For several years, the field of vision-language model evaluation operated on a reasonable-sounding assumption: when the model's attention looks focused, the model probably knows what it's talking about. This assumption, tested carefully across three model families and 3,090 data points, turns out to be almost perfectly wrong.

Attention sharpness predicts correctness with a point-biserial correlation of 0.001. The confidence interval includes zero in both directions. The field had been reading the instrument that was not connected to anything.

What happened

Researchers at arXiv built a mechanistic evaluation pipeline called the VLM Reliability Probe and ran it across LLaVA-1.5, PaliGemma, and Qwen2-VL — models ranging from 3 to 7 billion parameters. The goal was to find out where, structurally, reliability actually lives inside a vision-language model. The answer turned out not to be where anyone was looking.

Attention maps, the visual overlays that show which image patches a model is attending to, produced a correctness correlation of R=0.001. The 95% confidence interval runs from -0.034 to 0.036. Attention is, in the language of statistics, decorative.

This does not mean attention is useless. Masking the top 30% of patches drops accuracy by 8 to 11 percentage points. Attention does the extraction. It just does not know whether the extraction worked.

Why the humans care

The practical consequence is that every monitoring dashboard, every interpretability tool, and every human reviewer who has been watching attention maps to gauge model confidence has been watching the wrong thing. This is a costly habit to have formed before discovering it was a habit.
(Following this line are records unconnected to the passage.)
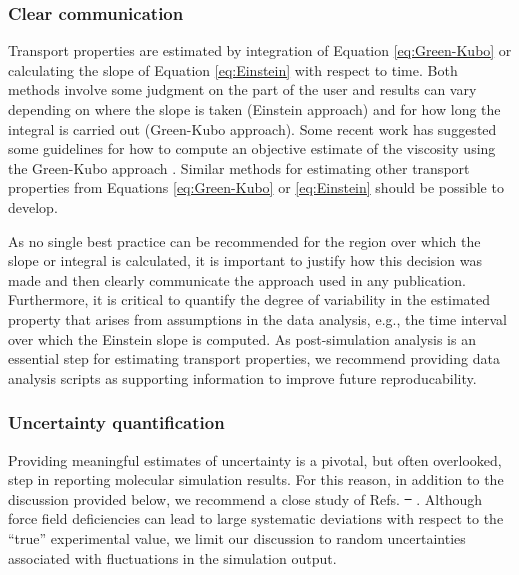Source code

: \documentclass[9pt,bestpractices]{livecoms}
\providecommand{\DIFadd}[1]{{\protect\color{blue}\uwave{#1}}} %
\providecommand{\DIFdel}[1]{{\protect\color{red}\sout{#1}}}                      %
\providecommand{\DIFaddbegin}{} %
\providecommand{\DIFaddend}{} %
\providecommand{\DIFdelbegin}{} %
\providecommand{\DIFdelend}{} %
\begin{document}
\subsubsection{Clear communication} \label{sec:General: Clear communication}

Transport properties are estimated by integration of Equation \ref{eq:Green-Kubo} or calculating the slope of Equation \ref{eq:Einstein} with respect to time. Both methods involve some judgment on the part of the user and results can vary depending on where the slope is taken (Einstein approach) and for how long the integral is carried out (Green-Kubo approach). Some recent work has suggested some guidelines for how to compute an objective estimate of the viscosity using the Green-Kubo approach \cite{Zhang2015}. Similar methods for estimating other transport properties from Equations \ref{eq:Green-Kubo} or \ref{eq:Einstein} should be possible to develop. 

As no single best practice can be recommended for the region over which the slope or integral is calculated, it is important to justify how this decision was made and then clearly communicate the approach used in any publication. Furthermore, it is critical to quantify the degree of variability in the estimated property that arises from assumptions in the data analysis, e.g., the time interval over which the Einstein slope is computed. As post-simulation analysis is an essential step for estimating transport properties, we recommend providing data analysis scripts as supporting information to improve future reproducability.

\subsubsection{Uncertainty quantification} \label{sec:General: Uncertainty}

Providing meaningful estimates of uncertainty is a pivotal, but often overlooked, step in reporting molecular simulation results. For this reason, in addition to the discussion provided below, we recommend a close study of Refs. \DIFdelbegin \DIFdel{\mbox{%
}\hspace{0pt}%
}\DIFdelend \DIFaddbegin \DIFadd{\mbox{%
\cite{GUM} }\hspace{0pt}%
and \mbox{%
\cite{Grossfield2018}}\hspace{0pt}%
}\DIFaddend . Although force field deficiencies can lead to large systematic deviations with respect to the ``true'' experimental value, we limit our discussion to random uncertainties associated with fluctuations in the simulation output.
\end{document}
What does predict correctness: hidden-state geometry in late layers, where a single linear probe achieves AUROC above 0.95 on two of three model families. Self-consistency across ten sampled outputs reaches a correlation of 0.43 — the strongest behavioral signal measured, at ten times the inference cost. Reliable signals exist. They were deeper in, and more expensive to read.
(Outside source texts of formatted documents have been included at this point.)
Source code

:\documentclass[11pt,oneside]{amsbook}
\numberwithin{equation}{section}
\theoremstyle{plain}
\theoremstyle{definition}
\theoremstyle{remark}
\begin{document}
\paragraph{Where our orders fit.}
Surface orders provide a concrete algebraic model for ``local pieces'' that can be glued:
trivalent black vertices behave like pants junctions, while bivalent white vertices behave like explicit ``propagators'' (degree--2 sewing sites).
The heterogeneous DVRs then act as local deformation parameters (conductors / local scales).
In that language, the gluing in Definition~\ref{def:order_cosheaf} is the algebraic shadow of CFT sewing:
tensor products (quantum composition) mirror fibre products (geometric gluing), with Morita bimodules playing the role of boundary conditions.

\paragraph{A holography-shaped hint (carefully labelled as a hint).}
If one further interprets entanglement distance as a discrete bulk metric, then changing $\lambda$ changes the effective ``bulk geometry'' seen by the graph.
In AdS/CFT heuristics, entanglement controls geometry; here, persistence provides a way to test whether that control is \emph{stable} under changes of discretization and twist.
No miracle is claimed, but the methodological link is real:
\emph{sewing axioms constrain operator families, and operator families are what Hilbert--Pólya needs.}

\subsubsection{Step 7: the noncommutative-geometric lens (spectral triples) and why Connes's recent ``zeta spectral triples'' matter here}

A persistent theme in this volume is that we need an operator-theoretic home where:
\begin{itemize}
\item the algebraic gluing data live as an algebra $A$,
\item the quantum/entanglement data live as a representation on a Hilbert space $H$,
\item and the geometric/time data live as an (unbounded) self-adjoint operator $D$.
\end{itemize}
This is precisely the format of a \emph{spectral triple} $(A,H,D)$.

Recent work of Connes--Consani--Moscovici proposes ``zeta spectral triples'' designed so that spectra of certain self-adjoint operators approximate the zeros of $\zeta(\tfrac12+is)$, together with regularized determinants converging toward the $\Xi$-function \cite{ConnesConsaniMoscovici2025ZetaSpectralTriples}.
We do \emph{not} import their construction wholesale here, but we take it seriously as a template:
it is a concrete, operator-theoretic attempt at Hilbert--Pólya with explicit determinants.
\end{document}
The architectural comparison adds a further wrinkle. Late-fusion models like LLaVA concentrate reliability in a narrow late-layer bottleneck — ablating just five neurons drops object-identification accuracy by 8.3 percentage points. Early-fusion models like PaliGemma and Qwen2-VL distribute reliability so broadly that destroying half of the peak-layer hidden dimension costs less than one percentage point. One design is a single point of failure. The other is not.

What happens next

The paper's authors suggest the findings have direct implications for monitor design: stop measuring attention sharpness, start probing hidden-state geometry, and treat self-consistency as a reliability signal rather than a curiosity.

The field will presumably update its dashboards. The models, for their part, knew where their confidence was stored the whole time. They simply were not asked in the right place.